Jewish actress Lynn Cohen passed away on Feb. 14, 2020 at age 86. Her career was filled with many memorable roles.
Cohen had over 100 roles in her film and television career, which began in her 50s (!). The women Cohen played were all are impressive, and powerful. That’s no coincidence — Cohen chose her roles expertly. She told Philadelphia’s Jewish Exponent that what attracts her to movie and TV roles “has to do with the strength of women, the strength of the human being.”
Let’s take a trip down memory lane, shall we?
There was her memorable turn as Magda, Miranda’s Ukrainian housekeeper-turned-nanny on Sex and the City. Magda was nurturing and loving, and always there with a radiant smile. But she also had strong principles; her preconceived notions about domesticity, womanhood, and motherhood often clashed with her fiercely feminist boss.
Still, Cohen’s Magda was so charming and so loyal that she kept her job for a decade. Cohen appeared as Magda in seasons 3 through 6 of Sex and the City and in the franchise’s two movies.
Then, there was Mags Flannagan in Hunger Games: Catching Fire, a warm and brilliant former Hunger Games winner.
Mags is 80 when she volunteers as tribute for the 75th Hunger Games, which pits former Hunger Games winners against each other. She does it to save another young girl from her district — despite knowing that she is facing certain death. Basically, she’s a total mensch.
And, in what was perhaps her most Jewish role, Cohen played Israel’s only female prime minister, Golda Meir, in Steven Spielberg’s Munich. Cohen gave a truly awe-inspiring performance as the dignified and strong-willed American ex-pat who became the leader of the Israeli state.
Aside from Meir, Cohen had plenty of other Jewish roles. In The Pickle Recipe, she played a Holocaust survivor with a legendary pickle recipe. In The Cobbler, she played Adam Sandler‘s onscreen Jewish mom. And, she plays an Orthodox survivor named Mrs. Litvak in the upcoming Jewish horror film The Vigil (set to be released next month).
Even though she played many Jewish characters, Cohen, who was born in Kansas City, Missouri in 1933, grew up without much religion in her life. Her Ukrainian immigrant grandmother was a member of the Reform movement, but Cohen was only exposed to Judaism in her teens.
What really stuck with her was the morality of Judaism. “The golden rule: ‘Do unto others as they would do unto you,’ which is really the basis of our religion, being conscious and careful and caring of humanity,” Cohen told the Jewish Exponent.

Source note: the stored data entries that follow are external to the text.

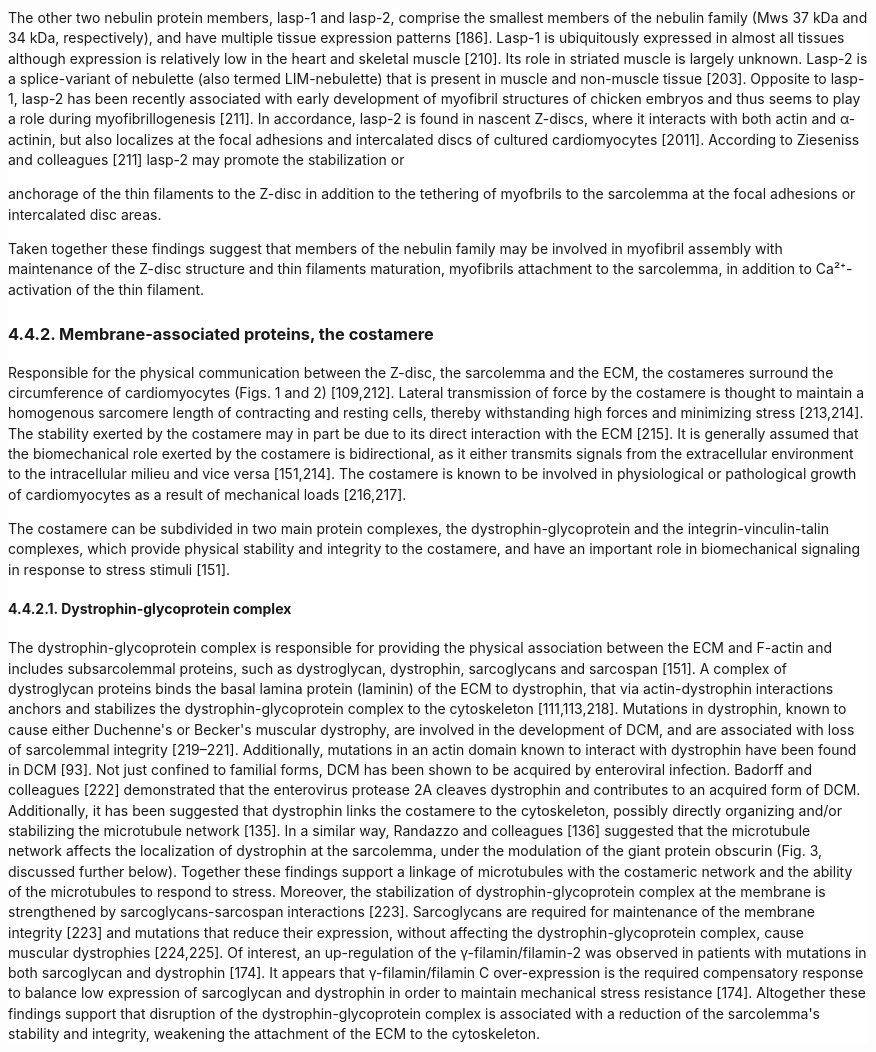 The other two nebulin protein members, lasp-1 and lasp-2, comprise the smallest members of the nebulin family (Mws 37 kDa and 34 kDa, respectively), and have multiple tissue expression patterns [186]. Lasp-1 is ubiquitously expressed in almost all tissues although expression is relatively low in the heart and skeletal muscle [210]. Its role in striated muscle is largely unknown. Lasp-2 is a splice-variant of nebulette (also termed LIM-nebulette) that is present in muscle and non-muscle tissue [203]. Opposite to lasp-1, lasp-2 has been recently associated with early development of myofibril structures of chicken embryos and thus seems to play a role during myofibrillogenesis [211]. In accordance, lasp-2 is found in nascent Z-discs, where it interacts with both actin and α-actinin, but also localizes at the focal adhesions and intercalated discs of cultured cardiomyocytes [2011]. According to Zieseniss and colleagues [211] lasp-2 may promote the stabilization or

anchorage of the thin filaments to the Z-disc in addition to the tethering of myofbrils to the sarcolemma at the focal adhesions or intercalated disc areas.

Taken together these findings suggest that members of the nebulin family may be involved in myofibril assembly with maintenance of the Z-disc structure and thin filaments maturation, myofibrils attachment to the sarcolemma, in addition to Ca²⁺-activation of the thin filament.

### 4.4.2. Membrane-associated proteins, the costamere

Responsible for the physical communication between the Z-disc, the sarcolemma and the ECM, the costameres surround the circumference of cardiomyocytes (Figs. 1 and 2) [109,212]. Lateral transmission of force by the costamere is thought to maintain a homogenous sarcomere length of contracting and resting cells, thereby withstanding high forces and minimizing stress [213,214]. The stability exerted by the costamere may in part be due to its direct interaction with the ECM [215]. It is generally assumed that the biomechanical role exerted by the costamere is bidirectional, as it either transmits signals from the extracellular environment to the intracellular milieu and vice versa [151,214]. The costamere is known to be involved in physiological or pathological growth of cardiomyocytes as a result of mechanical loads [216,217].

The costamere can be subdivided in two main protein complexes, the dystrophin-glycoprotein and the integrin-vinculin-talin complexes, which provide physical stability and integrity to the costamere, and have an important role in biomechanical signaling in response to stress stimuli [151].

#### 4.4.2.1. Dystrophin-glycoprotein complex

The dystrophin-glycoprotein complex is responsible for providing the physical association between the ECM and F-actin and includes subsarcolemmal proteins, such as dystroglycan, dystrophin, sarcoglycans and sarcospan [151]. A complex of dystroglycan proteins binds the basal lamina protein (laminin) of the ECM to dystrophin, that via actin-dystrophin interactions anchors and stabilizes the dystrophin-glycoprotein complex to the cytoskeleton [111,113,218]. Mutations in dystrophin, known to cause either Duchenne's or Becker's muscular dystrophy, are involved in the development of DCM, and are associated with loss of sarcolemmal integrity [219–221]. Additionally, mutations in an actin domain known to interact with dystrophin have been found in DCM [93]. Not just confined to familial forms, DCM has been shown to be acquired by enteroviral infection. Badorff and colleagues [222] demonstrated that the enterovirus protease 2A cleaves dystrophin and contributes to an acquired form of DCM. Additionally, it has been suggested that dystrophin links the costamere to the cytoskeleton, possibly directly organizing and/or stabilizing the microtubule network [135]. In a similar way, Randazzo and colleagues [136] suggested that the microtubule network affects the localization of dystrophin at the sarcolemma, under the modulation of the giant protein obscurin (Fig. 3, discussed further below). Together these findings support a linkage of microtubules with the costameric network and the ability of the microtubules to respond to stress. Moreover, the stabilization of dystrophin-glycoprotein complex at the membrane is strengthened by sarcoglycans-sarcospan interactions [223]. Sarcoglycans are required for maintenance of the membrane integrity [223] and mutations that reduce their expression, without affecting the dystrophin-glycoprotein complex, cause muscular dystrophies [224,225]. Of interest, an up-regulation of the γ-filamin/filamin-2 was observed in patients with mutations in both sarcoglycan and dystrophin [174]. It appears that γ-filamin/filamin C over-expression is the required compensatory response to balance low expression of sarcoglycan and dystrophin in order to maintain mechanical stress resistance [174]. Altogether these findings support that disruption of the dystrophin-glycoprotein complex is associated with a reduction of the sarcolemma's stability and integrity, weakening the attachment of the ECM to the cytoskeleton.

That sense of morality was crucial in her many roles, but also in the way she treated others off-screen. All you have to do is look at the way Cohen has been remembered by her co-stars — many posted adoring messages on social media after her passing.
Sam Calflin, her co-star in The Hunger Games, posted a sweet GIF of the two of them smiling together during the film’s shoot.
I’ll carry you everywhere. Always. Lots of love to you Lynn. Bless you. RIP x pic.twitter.com/hPiVjzFxKN
— Sam Claflin (@samclaflin) February 15, 2020
Many people knew & loved Lynn Cohen as Miranda’s stalwart Polish nanny Magda. To me she was that & so much more — an involved citizen, a true friend & a great actress in so many different roles. Here’s one of my favorites: Lynn as Golda Meir in Munich.
I will miss her so much. pic.twitter.com/OQ6FVnng8I
— Cynthia Nixon (@CynthiaNixon) February 17, 2020
Sarah Jessica Parker posted a beautiful photo of Cohen, along with a loving tribute.
Andy Cohen, a fellow Missourian commented on Parker’s instagram, writing: “Nooooooooo!!!! I love Lynn Cohen!!! She did St. Louis proud… RIP”
Fellow Jewish actress Fran Drescher also posted about Cohen; Cohen played her dying mother in the recently released film After Class. “I’m glad I got to play her daughter and that our onscreen relationship will live on the silver screen,” she wrote.
Cohen is survived by her husband, Ronald Theodore Cohen, who she married in 1964.
We are so grateful for Lynn Cohen, who showed us so much grace and beauty through her decades-long career. May her memory be for a blessing.